Birbirine yakın iki yakım; bir yandan Dortmund, bir yandan Galatasaray…

Futbolcu mali tabloları sanırım bunun en iyi örneğidir.

Dordmund’un elinde yetiştirdiği en kaliteli oyuncu Götze, Galatasaray’ın Emre Çolak…

Götze’nin piyasa değeri; 30 Milyon Avro, Emre Çolak’ın 4,5 Milyon Avro.

Götzeyi Arsenal istiyor, Emre için henüz aday yok

Dortmund Hummels’i 4,5 Milyon Avro’ ya Mainz’dan satın aldı şimdiki değeri 24 Milyon Avro.

Barcelona ve Juve ile adı geçiyor.

Subotic’i Bayern Munchen den 4,2 Milyon Avroya satın aldı Şimdiki değeri 18 Milyon Avro,

M Unıted istiyor

İlkay Gündoğanı 4,840 Milyon Avro’ ya Nurnberg’den satın aldı Şimdiki değeri 12,5 Milyon Avro.

Levondowski ise 4,750 Milyon Avroya Lech Posen den alındı Şu andaki değeri 25 Milyon Avro ve MUnıted ilgileniyor.

Galatasaray’a gelince:

Burak Yılmaz’a 5 Milyon Avro verildi, piyasa değeri 12 Milyon Avro fakat isteyeni yok.

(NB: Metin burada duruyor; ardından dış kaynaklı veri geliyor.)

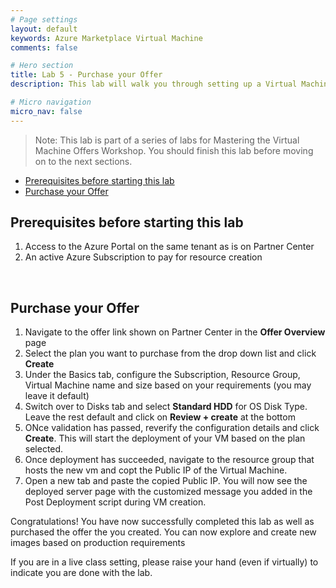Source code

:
 ```yaml
---
# Page settings
layout: default
keywords: Azure Marketplace Virtual Machine
comments: false

# Hero section
title: Lab 5 - Purchase your Offer
description: This lab will walk you through setting up a Virtual Machine Offer in Partner Center. You will need to ensure that you have created an account in Partner Center and have enrolled into the commercial marketplace program in order to be able to create Offers in the Marketplace. 

# Micro navigation
micro_nav: false
---
```


> Note: This lab is part of a series of labs for Mastering the Virtual Machine Offers Workshop. You should finish this lab before moving on to the next sections. 

<!-- no toc -->
- [Prerequisites before starting this lab](#prerequisites-before-starting-this-lab)
- [Purchase your Offer](#purchase-your-offer)

## Prerequisites before starting this lab

1. Access to the Azure Portal on the same tenant as is on Partner Center 
1. An active Azure Subscription to pay for resource creation

<br />

## Purchase your Offer

1. Navigate to the offer link shown on Partner Center in the **Offer Overview** page
1. Select the plan you want to purchase from the drop down list and click **Create**
1. Under the Basics tab, configure the Subscription, Resource Group, Virtual Machine name and size based on your requirements (you may leave it default)
1. Switch over to Disks tab and select **Standard HDD** for OS Disk Type. Leave the rest default and click on **Review + create** at the bottom
1. ONce validation has passed, reverify the configuration details and click **Create**. This will start the deployment of your VM based on the plan selected.
1. Once deployment has succeeded, navigate to the resource group that hosts the new vm and copt the Public IP of the Virtual Machine.
1. Open a new tab and paste the copied Public IP. You will now see the deployed server page with the customized message you added in the Post Deployment script during VM creation.

Congratulations! You have now successfully completed this lab as well as purchased the offer the you created. You can now explore and create new images based on production requirements

If you are in a live class setting, please raise your hand (even if virtually) to indicate you are done with the lab.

Sercan 3 Milyon Avroya alındı, piyasa değeri 3,5 Milyon Avro, İsteyeni yok hatta oynayamıyor bile.

Amrabat 8 Milyon Avroya alındı, piyasa değeri 6 Milyon Avro isteyeni yok.

Selçuk 2 Milyon Avroya alındı, piyasa değeri 12 Milyon Avro, isteyen bakımından net bir aday yok.

Götze, hummels, Subotic, Lavendowski ve ilkay’ın maliyetleri 18,29 Milyon Avro isteyenleri ile değerleri 109,5 Milyon Avro.

Emre, Amrabat, Burak, Sercan ve Selçuk’un maliyetleri; 18 Milyon Avro ve değerleri ise 38 Milyon Avro, fakat piyasa değerleri sadece kağıt üstünde yani çok gerçekçi değil. Çünkü net adayları yok.

İki denk kulüpden bahsettiğimiz halde aradaki cari açığa bakarmısınız; her iki kulübünde maliyetleri 18 Milyon Avro fakat gelir olarak baktığınızda 70 Milyon gibi bir fark ortaya çıkıyor.

Aslında sırf Kagawa bile başlı başına bir ölçüm olabilir: 308 bin Avroya alınıp 14 Milyon Avroya hem de MUnıted’a satılması başlı başına bir farktır.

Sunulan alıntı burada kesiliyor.